Soon, the memories began running pretty thick.

Thinking about my own childhood throws a lot of light on the world my children are growing up in, and how differently they are raised. We worry about our kids riding their bikes down to the woods at the end of our street. I mean, we can see those woods from our front yard. You can walk to them in five minutes, and yet we still worry.

When I was Xavier's age I used to ride my bike a couple of miles down the old abandoned railroad tracks to Olins Market to buy baseball cards (which are still at my parents.... I think) or snow cones. In the summer I'd leave my house in the morning, stop back in for a quick lunch, and then come back when I heard my parents call me for dinner. All day we'd be traipsing through the creek down at Ron Miller's house, picking apples at The Arnold's house (if the dog wasn't outside), or playing hide and seek in any or all the backyards up and down our street.

Good, good days!

I remember pushing our bikes up the hill to 119 and then riding down as fast as we could without using breaks. I remember sledding down the hill behind Powelson's house on a snow day and Lee Anne making us all hot chocolate. I remember Mr. Kelley making peach ice cream for the neighborhood kids and helping Mr. Greenlee pick strawberries (some even made it into the bucket). I remember fishing in the Elk River, looking for snakes down by the riverbank, Joe Burdette letting me take turns riding his little 50cc Honda (which he named "La Baron"), and the day Kirk Waldeck's family got an air hockey table.

I remember playing in the mud. (smiling)

We worshiped at a little church, Trinity UMC, that became part of the social fabric of our family. Pretty much any love I have in ministry can be traced back to that little church. I cared about children's ministry long before I had kids thanks to the prizes we could win memorizing scripture at "Junior Church". My love of youth ministry was ignited on those Sunday nights my parents helped lead the Youth Fellowship at the church (I'd either sneak downstairs to play pool, or go play out on the rocks behind the church). My first time speaking to a congregation occurred at Trinity in a Christmas play ("There's no room here at the inn.") The kind faces I remember - Joe and Weesy, Arthur and Louise, the Hersheys, the Kryzaks (especially Danny, who was a huge Reds fan), Pam and Harry.... the list goes on and on - are the faces that helped me fall in love with the church.

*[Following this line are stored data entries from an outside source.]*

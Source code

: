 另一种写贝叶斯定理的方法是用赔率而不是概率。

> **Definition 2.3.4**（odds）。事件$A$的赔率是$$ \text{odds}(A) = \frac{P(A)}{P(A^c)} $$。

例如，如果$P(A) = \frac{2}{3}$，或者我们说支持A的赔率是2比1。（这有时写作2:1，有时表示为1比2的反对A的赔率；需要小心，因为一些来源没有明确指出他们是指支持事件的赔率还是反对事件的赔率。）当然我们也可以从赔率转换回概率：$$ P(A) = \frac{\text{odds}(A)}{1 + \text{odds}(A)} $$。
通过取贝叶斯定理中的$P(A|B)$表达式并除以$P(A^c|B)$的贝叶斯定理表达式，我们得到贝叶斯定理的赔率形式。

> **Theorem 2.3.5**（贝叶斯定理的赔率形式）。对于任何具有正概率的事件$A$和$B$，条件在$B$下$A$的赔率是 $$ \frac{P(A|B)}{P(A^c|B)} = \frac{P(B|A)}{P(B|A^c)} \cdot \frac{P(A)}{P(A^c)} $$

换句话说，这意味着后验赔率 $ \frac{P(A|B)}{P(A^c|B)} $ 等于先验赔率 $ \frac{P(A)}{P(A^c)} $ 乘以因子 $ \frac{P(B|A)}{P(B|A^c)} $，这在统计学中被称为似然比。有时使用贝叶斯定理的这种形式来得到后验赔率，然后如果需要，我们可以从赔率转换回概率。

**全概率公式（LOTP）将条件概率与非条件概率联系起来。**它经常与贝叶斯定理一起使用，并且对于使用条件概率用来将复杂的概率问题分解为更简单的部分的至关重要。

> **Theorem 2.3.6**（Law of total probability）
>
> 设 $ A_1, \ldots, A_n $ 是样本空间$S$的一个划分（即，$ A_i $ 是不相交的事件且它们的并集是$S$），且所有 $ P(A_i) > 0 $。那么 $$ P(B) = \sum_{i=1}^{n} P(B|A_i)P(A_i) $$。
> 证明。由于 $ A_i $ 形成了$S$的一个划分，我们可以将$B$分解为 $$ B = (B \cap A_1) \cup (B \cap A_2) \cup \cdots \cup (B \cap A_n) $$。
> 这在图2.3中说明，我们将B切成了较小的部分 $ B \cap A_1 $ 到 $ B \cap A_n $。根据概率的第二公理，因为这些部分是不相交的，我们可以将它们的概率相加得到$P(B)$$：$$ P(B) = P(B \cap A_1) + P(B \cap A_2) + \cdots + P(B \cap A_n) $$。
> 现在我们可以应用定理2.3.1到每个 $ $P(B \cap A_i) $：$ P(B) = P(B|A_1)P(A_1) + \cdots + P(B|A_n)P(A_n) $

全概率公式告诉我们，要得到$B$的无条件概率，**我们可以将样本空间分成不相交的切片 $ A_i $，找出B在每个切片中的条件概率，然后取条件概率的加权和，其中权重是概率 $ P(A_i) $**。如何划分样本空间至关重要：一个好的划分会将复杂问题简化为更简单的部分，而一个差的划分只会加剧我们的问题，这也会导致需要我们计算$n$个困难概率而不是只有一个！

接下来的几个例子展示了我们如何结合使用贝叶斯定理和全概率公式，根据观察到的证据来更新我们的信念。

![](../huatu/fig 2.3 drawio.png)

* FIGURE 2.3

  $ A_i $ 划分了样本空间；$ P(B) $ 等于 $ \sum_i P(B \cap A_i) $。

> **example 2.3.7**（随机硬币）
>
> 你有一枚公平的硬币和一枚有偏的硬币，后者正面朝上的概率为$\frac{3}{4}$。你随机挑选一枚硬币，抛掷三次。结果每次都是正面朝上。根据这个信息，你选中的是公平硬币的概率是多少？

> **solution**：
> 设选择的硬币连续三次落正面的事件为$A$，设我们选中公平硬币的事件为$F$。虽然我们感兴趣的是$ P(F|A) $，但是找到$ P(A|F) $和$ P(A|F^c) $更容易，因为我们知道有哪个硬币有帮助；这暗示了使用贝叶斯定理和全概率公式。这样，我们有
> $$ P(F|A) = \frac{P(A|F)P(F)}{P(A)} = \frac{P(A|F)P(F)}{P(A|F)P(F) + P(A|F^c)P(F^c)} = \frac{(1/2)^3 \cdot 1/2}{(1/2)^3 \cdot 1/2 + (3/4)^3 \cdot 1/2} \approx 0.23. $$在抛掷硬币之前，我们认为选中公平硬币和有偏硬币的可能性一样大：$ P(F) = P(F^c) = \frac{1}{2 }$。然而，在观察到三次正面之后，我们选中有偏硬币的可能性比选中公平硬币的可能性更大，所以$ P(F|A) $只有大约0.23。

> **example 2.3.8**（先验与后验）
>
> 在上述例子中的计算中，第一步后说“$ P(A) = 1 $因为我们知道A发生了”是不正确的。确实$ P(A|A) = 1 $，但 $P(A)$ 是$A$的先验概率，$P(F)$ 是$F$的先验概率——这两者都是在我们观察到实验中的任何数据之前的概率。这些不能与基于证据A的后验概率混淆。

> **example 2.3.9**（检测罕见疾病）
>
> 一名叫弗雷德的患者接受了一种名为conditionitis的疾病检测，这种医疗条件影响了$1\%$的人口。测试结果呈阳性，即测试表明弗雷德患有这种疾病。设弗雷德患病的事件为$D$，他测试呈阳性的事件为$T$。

I am 41 now, a husband, a parent of four boys, a son, brother, uncle, friend, pastor, community leader, and denominational mover and shaker. My days are long and life full. It's a life where it's not out of the ordinary to work forty hours in a weekend, travel to the deep south Sunday night, and then a plains state on Thursday. A life where a book is about to be published and a dissertation finally wrapped up. It's a busy, busy pressure filled life.

But if there's one thing I'd like my sons to know when they go back someday and read this blog, it's that when I was a boy I lived an ideal boy's life. A life literally filled with digging in the dirt, climbing trees, crabapple wars, catching frogs, kickball games, and long days swimming at the pool begging mom for money for the snack bar.

Thanks Beth, Sara, Robert, Kristi, Lori and everyone else who's responded with an "add" to my friend request. You helped me remember lots of great memories (playing basketball in front of Governor Rockefeller at First Pres... sneaking around Temple Beth Israel with the rabbi's son during my parent's volleyball game... endless hours playing Gin Rummy with Jason... watching all those Houston Astros who made that team in 1979 so great come up through Charleston back when the Charlies played in Watt Powell Park...) these past couple of days. Thanks for being part of the foundation of what has been a great life.

May I pass on to my sons what was given to me: A childhood to fondly remember where they remember playing in the woods, catching frogs, chucking crabapples at one another, and faces at church that help them fall in love with Jesus too. No better gift could be given.